Pois como disse minha oftalmologista, eu não tinha mais braços para ler. Isso mesmo, não aguentava mais sentar na cadeira, jogar livro e jornal no chão e então começar a leitura,´acreditando [que] na distância entre nós´, eu conseguiria decifrar o que estava escrito.

Como uma fênix cinzenta retomo minha trajetória. Na mala não coloquei as últimas tendências da moda (?), meus cabelos não estão pintados em duas cores, nem consegui comprar um bom perfume, mas guardo em silêncio o afeto e a atenção de algumas pessoas, acomodo nas bolsas os toys com olhos clarividentes do Tridente, um cd do The Jam e outro de Billie Holiday, alguns livros..., nos olhos ficam os azuis e dourados dos finais de tarde..., na mente, a letra de alguns pagodes![como pude me apai-xo-nar por vo-cê...], no braço descansa uma nova tattoo e por dentro, sangue... jorra muito sangue bom [comprovado em laboratório].

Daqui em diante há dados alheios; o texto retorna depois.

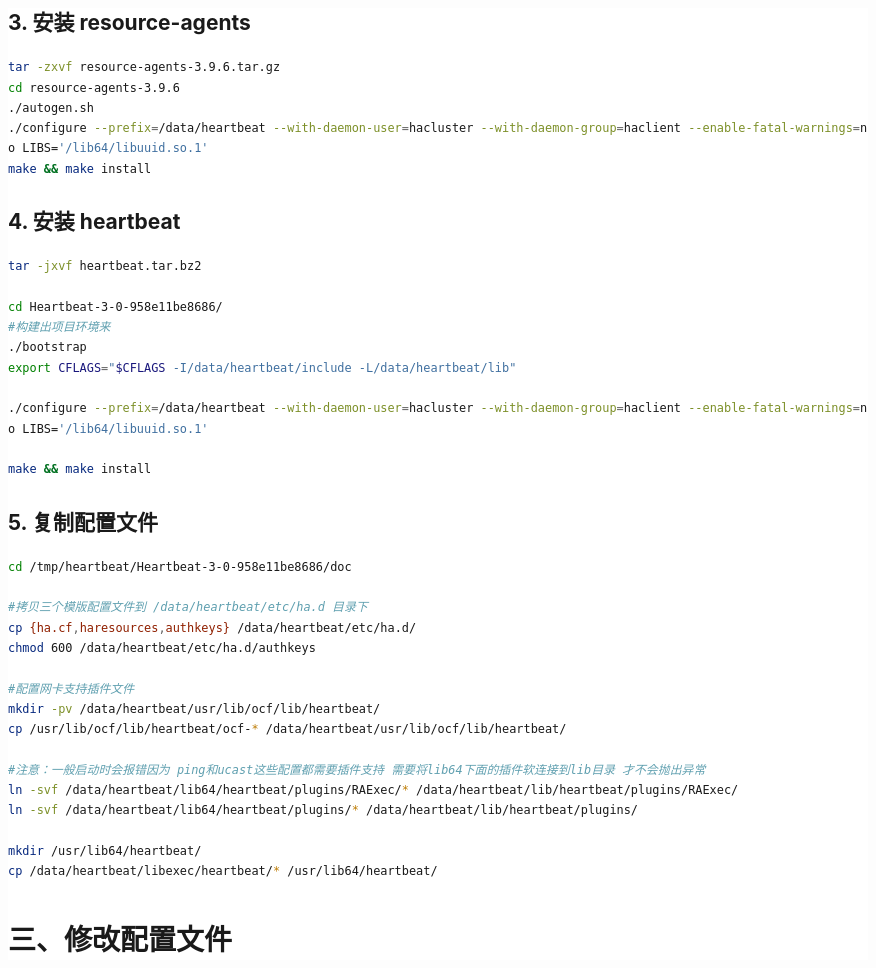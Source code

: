 
## 3. 安装 resource-agents
```bash
tar -zxvf resource-agents-3.9.6.tar.gz
cd resource-agents-3.9.6
./autogen.sh
./configure --prefix=/data/heartbeat --with-daemon-user=hacluster --with-daemon-group=haclient --enable-fatal-warnings=no LIBS='/lib64/libuuid.so.1'
make && make install
```


## 4. 安装 heartbeat
```bash
tar -jxvf heartbeat.tar.bz2

cd Heartbeat-3-0-958e11be8686/
#构建出项目环境来
./bootstrap
export CFLAGS="$CFLAGS -I/data/heartbeat/include -L/data/heartbeat/lib"

./configure --prefix=/data/heartbeat --with-daemon-user=hacluster --with-daemon-group=haclient --enable-fatal-warnings=no LIBS='/lib64/libuuid.so.1'

make && make install
```


## 5. 复制配置文件

```bash
cd /tmp/heartbeat/Heartbeat-3-0-958e11be8686/doc

#拷贝三个模版配置文件到 /data/heartbeat/etc/ha.d 目录下
cp {ha.cf,haresources,authkeys} /data/heartbeat/etc/ha.d/
chmod 600 /data/heartbeat/etc/ha.d/authkeys

#配置网卡支持插件文件
mkdir -pv /data/heartbeat/usr/lib/ocf/lib/heartbeat/
cp /usr/lib/ocf/lib/heartbeat/ocf-* /data/heartbeat/usr/lib/ocf/lib/heartbeat/

#注意：一般启动时会报错因为 ping和ucast这些配置都需要插件支持 需要将lib64下面的插件软连接到lib目录 才不会抛出异常
ln -svf /data/heartbeat/lib64/heartbeat/plugins/RAExec/* /data/heartbeat/lib/heartbeat/plugins/RAExec/
ln -svf /data/heartbeat/lib64/heartbeat/plugins/* /data/heartbeat/lib/heartbeat/plugins/

mkdir /usr/lib64/heartbeat/
cp /data/heartbeat/libexec/heartbeat/* /usr/lib64/heartbeat/
```



# 三、修改配置文件
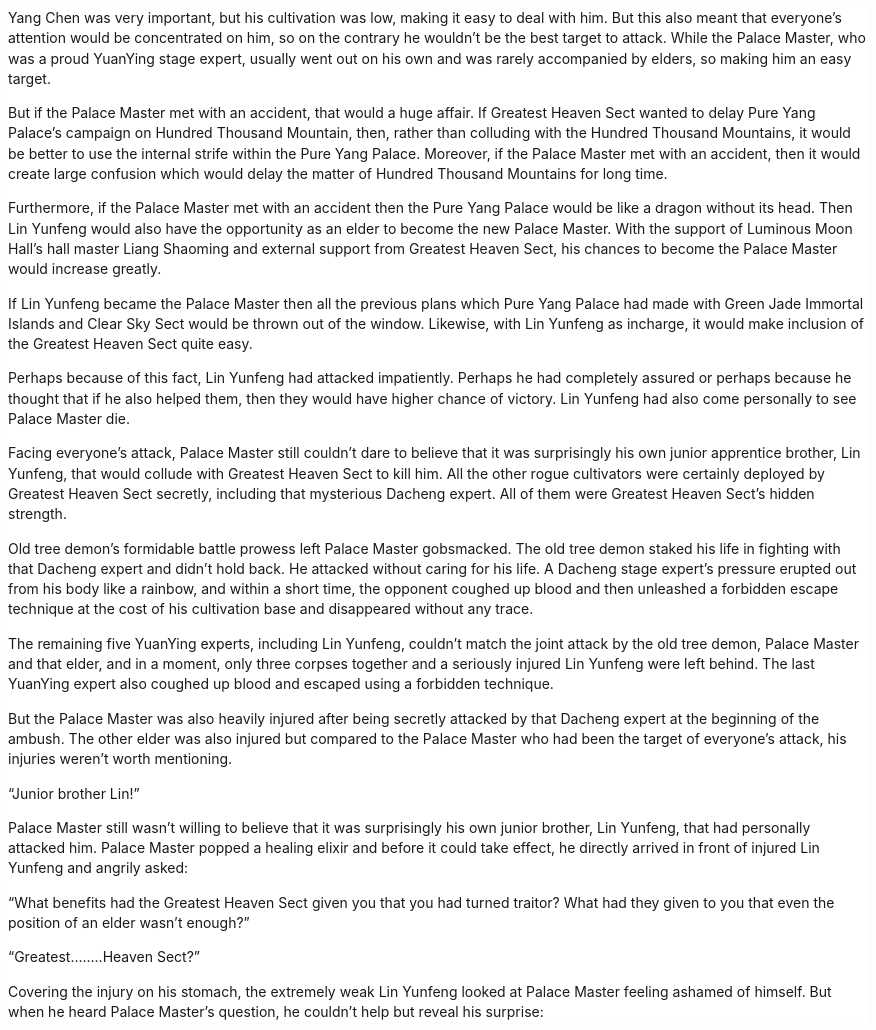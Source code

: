 Yang Chen was very important, but his cultivation was low, making it easy to deal with him. But this also meant that everyone’s attention would be concentrated on him, so on the contrary he wouldn’t be the best target to attack. While the Palace Master, who was a proud YuanYing stage expert, usually went out on his own and was rarely accompanied by elders, so making him an easy target. 

But if the Palace Master met with an accident, that would a huge affair. If Greatest Heaven Sect wanted to delay Pure Yang Palace’s campaign on Hundred Thousand Mountain, then, rather than colluding with the Hundred Thousand Mountains, it would be better to use the internal strife within the Pure Yang Palace. Moreover, if the Palace Master met with an accident, then it would create large confusion which would delay the matter of Hundred Thousand Mountains for long time. 

Furthermore, if the Palace Master met with an accident then the Pure Yang Palace would be like a dragon without its head. Then Lin Yunfeng would also have the opportunity as an elder to become the new Palace Master. With the support of Luminous Moon Hall’s hall master Liang Shaoming and external support from Greatest Heaven Sect, his chances to become the Palace Master would increase greatly. 

If Lin Yunfeng became the Palace Master then all the previous plans which Pure Yang Palace had made with Green Jade Immortal Islands and Clear Sky Sect would be thrown out of the window. Likewise, with Lin Yunfeng as incharge, it would make inclusion of the Greatest Heaven Sect quite easy.

Perhaps because of this fact, Lin Yunfeng had attacked impatiently. Perhaps he had completely assured or perhaps because he thought that if he also helped them, then they would have higher chance of victory. Lin Yunfeng had also come personally to see Palace Master die. 

Facing everyone’s attack, Palace Master still couldn’t dare to believe that it was surprisingly his own junior apprentice brother, Lin Yunfeng, that would collude with Greatest Heaven Sect to kill him. All the other rogue cultivators were certainly deployed by Greatest Heaven Sect secretly, including that mysterious Dacheng expert. All of them were Greatest Heaven Sect’s hidden strength. 

Old tree demon’s formidable battle prowess left Palace Master gobsmacked. The old tree demon staked his life in fighting with that Dacheng expert and didn’t hold back. He attacked without caring for his life. A Dacheng stage expert’s pressure erupted out from his body like a rainbow, and within a short time, the opponent coughed up blood and then unleashed a forbidden escape technique at the cost of his cultivation base and disappeared without any trace. 

The remaining five YuanYing experts, including Lin Yunfeng, couldn’t match the joint attack by the old tree demon, Palace Master and that elder, and in a moment, only three corpses together and a seriously injured Lin Yunfeng were left behind. The last YuanYing expert also coughed up blood and escaped using a forbidden technique.

But the Palace Master was also heavily injured after being secretly attacked by that Dacheng expert at the beginning of the ambush. The other elder was also injured but compared to the Palace Master who had been the target of everyone’s attack, his injuries weren’t worth mentioning. 

“Junior brother Lin!”

Palace Master still wasn’t willing to believe that it was surprisingly his own junior brother, Lin Yunfeng, that had personally attacked him. Palace Master popped a healing elixir and before it could take effect, he directly arrived in front of injured Lin Yunfeng and angrily asked:

“What benefits had the Greatest Heaven Sect given you that you had turned traitor? What had they given to you that even the position of an elder wasn’t enough?” 

“Greatest……..Heaven Sect?”

Covering the injury on his stomach, the extremely weak Lin Yunfeng looked at Palace Master feeling ashamed of himself. But when he heard Palace Master’s question, he couldn’t help but reveal his surprise:

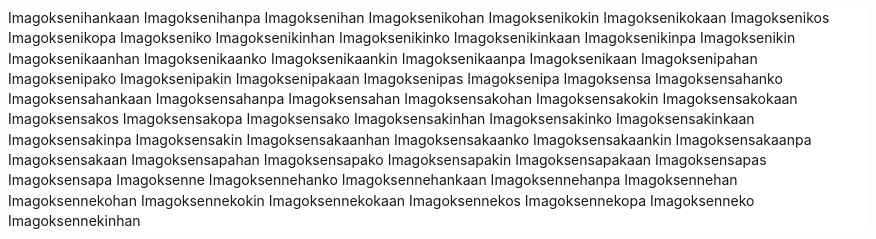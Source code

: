 Imagoksenihankaan
Imagoksenihanpa
Imagoksenihan
Imagoksenikohan
Imagoksenikokin
Imagoksenikokaan
Imagoksenikos
Imagoksenikopa
Imagokseniko
Imagoksenikinhan
Imagoksenikinko
Imagoksenikinkaan
Imagoksenikinpa
Imagoksenikin
Imagoksenikaanhan
Imagoksenikaanko
Imagoksenikaankin
Imagoksenikaanpa
Imagoksenikaan
Imagoksenipahan
Imagoksenipako
Imagoksenipakin
Imagoksenipakaan
Imagoksenipas
Imagoksenipa
Imagoksensa
Imagoksensahanko
Imagoksensahankaan
Imagoksensahanpa
Imagoksensahan
Imagoksensakohan
Imagoksensakokin
Imagoksensakokaan
Imagoksensakos
Imagoksensakopa
Imagoksensako
Imagoksensakinhan
Imagoksensakinko
Imagoksensakinkaan
Imagoksensakinpa
Imagoksensakin
Imagoksensakaanhan
Imagoksensakaanko
Imagoksensakaankin
Imagoksensakaanpa
Imagoksensakaan
Imagoksensapahan
Imagoksensapako
Imagoksensapakin
Imagoksensapakaan
Imagoksensapas
Imagoksensapa
Imagoksenne
Imagoksennehanko
Imagoksennehankaan
Imagoksennehanpa
Imagoksennehan
Imagoksennekohan
Imagoksennekokin
Imagoksennekokaan
Imagoksennekos
Imagoksennekopa
Imagoksenneko
Imagoksennekinhan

Remexendo jornais guardados, encontrei uma poesia de Manoel de Barros, publicada em 2002, no caderno de literatura do jornal local, que ajudou a explicar minhas disfunções:

A DISFUNÇÃO
Se diz que há na cabeça dos poetas um parafuso a menos
Sendo que o mais justo seria o de ter um parafuso trocado do que a menos.
A troca de parafusos provoca nos poetas uma certa disfunção lírica.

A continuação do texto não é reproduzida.